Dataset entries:
• • • • • • •

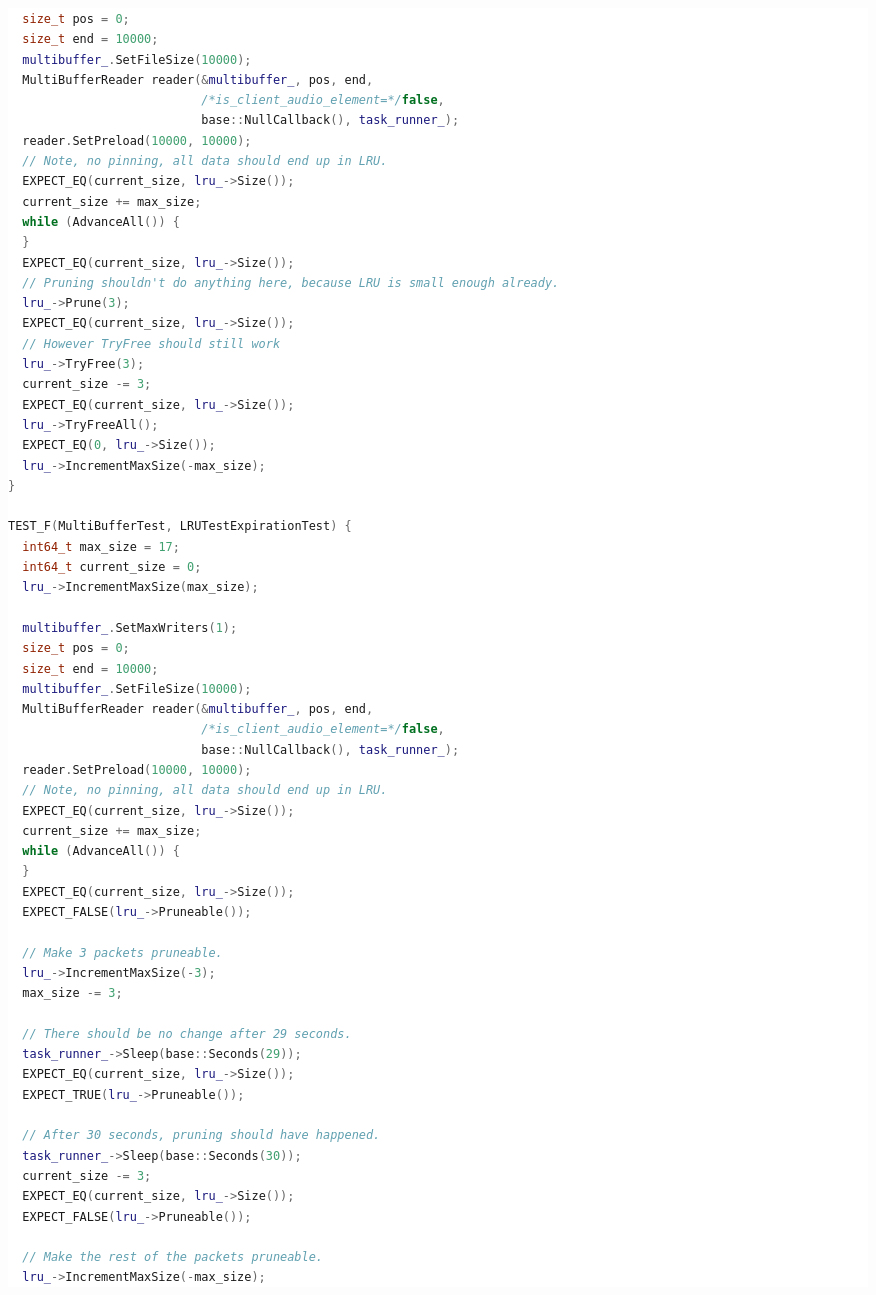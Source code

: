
```cpp
  size_t pos = 0;
  size_t end = 10000;
  multibuffer_.SetFileSize(10000);
  MultiBufferReader reader(&multibuffer_, pos, end,
                           /*is_client_audio_element=*/false,
                           base::NullCallback(), task_runner_);
  reader.SetPreload(10000, 10000);
  // Note, no pinning, all data should end up in LRU.
  EXPECT_EQ(current_size, lru_->Size());
  current_size += max_size;
  while (AdvanceAll()) {
  }
  EXPECT_EQ(current_size, lru_->Size());
  // Pruning shouldn't do anything here, because LRU is small enough already.
  lru_->Prune(3);
  EXPECT_EQ(current_size, lru_->Size());
  // However TryFree should still work
  lru_->TryFree(3);
  current_size -= 3;
  EXPECT_EQ(current_size, lru_->Size());
  lru_->TryFreeAll();
  EXPECT_EQ(0, lru_->Size());
  lru_->IncrementMaxSize(-max_size);
}

TEST_F(MultiBufferTest, LRUTestExpirationTest) {
  int64_t max_size = 17;
  int64_t current_size = 0;
  lru_->IncrementMaxSize(max_size);

  multibuffer_.SetMaxWriters(1);
  size_t pos = 0;
  size_t end = 10000;
  multibuffer_.SetFileSize(10000);
  MultiBufferReader reader(&multibuffer_, pos, end,
                           /*is_client_audio_element=*/false,
                           base::NullCallback(), task_runner_);
  reader.SetPreload(10000, 10000);
  // Note, no pinning, all data should end up in LRU.
  EXPECT_EQ(current_size, lru_->Size());
  current_size += max_size;
  while (AdvanceAll()) {
  }
  EXPECT_EQ(current_size, lru_->Size());
  EXPECT_FALSE(lru_->Pruneable());

  // Make 3 packets pruneable.
  lru_->IncrementMaxSize(-3);
  max_size -= 3;

  // There should be no change after 29 seconds.
  task_runner_->Sleep(base::Seconds(29));
  EXPECT_EQ(current_size, lru_->Size());
  EXPECT_TRUE(lru_->Pruneable());

  // After 30 seconds, pruning should have happened.
  task_runner_->Sleep(base::Seconds(30));
  current_size -= 3;
  EXPECT_EQ(current_size, lru_->Size());
  EXPECT_FALSE(lru_->Pruneable());

  // Make the rest of the packets pruneable.
  lru_->IncrementMaxSize(-max_size);
```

• • • • • • •

◆ **Problem to work on**:
Retype all the records exactly and keep out every picture.

◆ **Result for this task**:
Source code

:
```cpp
  size_t pos = 0;
  size_t end = 10000;
  multibuffer_.SetFileSize(10000);
  MultiBufferReader reader(&multibuffer_, pos, end,
                           /*is_client_audio_element=*/false,
                           base::NullCallback(), task_runner_);
  reader.SetPreload(10000, 10000);
  // Note, no pinning, all data should end up in LRU.
  EXPECT_EQ(current_size, lru_->Size());
  current_size += max_size;
  while (AdvanceAll()) {
  }
  EXPECT_EQ(current_size, lru_->Size());
  // Pruning shouldn't do anything here, because LRU is small enough already.
  lru_->Prune(3);
  EXPECT_EQ(current_size, lru_->Size());
  // However TryFree should still work
  lru_->TryFree(3);
  current_size -= 3;
  EXPECT_EQ(current_size, lru_->Size());
  lru_->TryFreeAll();
  EXPECT_EQ(0, lru_->Size());
  lru_->IncrementMaxSize(-max_size);
}

TEST_F(MultiBufferTest, LRUTestExpirationTest) {
  int64_t max_size = 17;
  int64_t current_size = 0;
  lru_->IncrementMaxSize(max_size);

  multibuffer_.SetMaxWriters(1);
  size_t pos = 0;
  size_t end = 10000;
  multibuffer_.SetFileSize(10000);
  MultiBufferReader reader(&multibuffer_, pos, end,
                           /*is_client_audio_element=*/false,
                           base::NullCallback(), task_runner_);
  reader.SetPreload(10000, 10000);
  // Note, no pinning, all data should end up in LRU.
  EXPECT_EQ(current_size, lru_->Size());
  current_size += max_size;
  while (AdvanceAll()) {
  }
  EXPECT_EQ(current_size, lru_->Size());
  EXPECT_FALSE(lru_->Pruneable());

  // Make 3 packets pruneable.
  lru_->IncrementMaxSize(-3);
  max_size -= 3;

  // There should be no change after 29 seconds.
  task_runner_->Sleep(base::Seconds(29));
  EXPECT_EQ(current_size, lru_->Size());
  EXPECT_TRUE(lru_->Pruneable());

  // After 30 seconds, pruning should have happened.
  task_runner_->Sleep(base::Seconds(30));
  current_size -= 3;
  EXPECT_EQ(current_size, lru_->Size());
  EXPECT_FALSE(lru_->Pruneable());

  // Make the rest of the packets pruneable.
  lru_->IncrementMaxSize(-max_size);
```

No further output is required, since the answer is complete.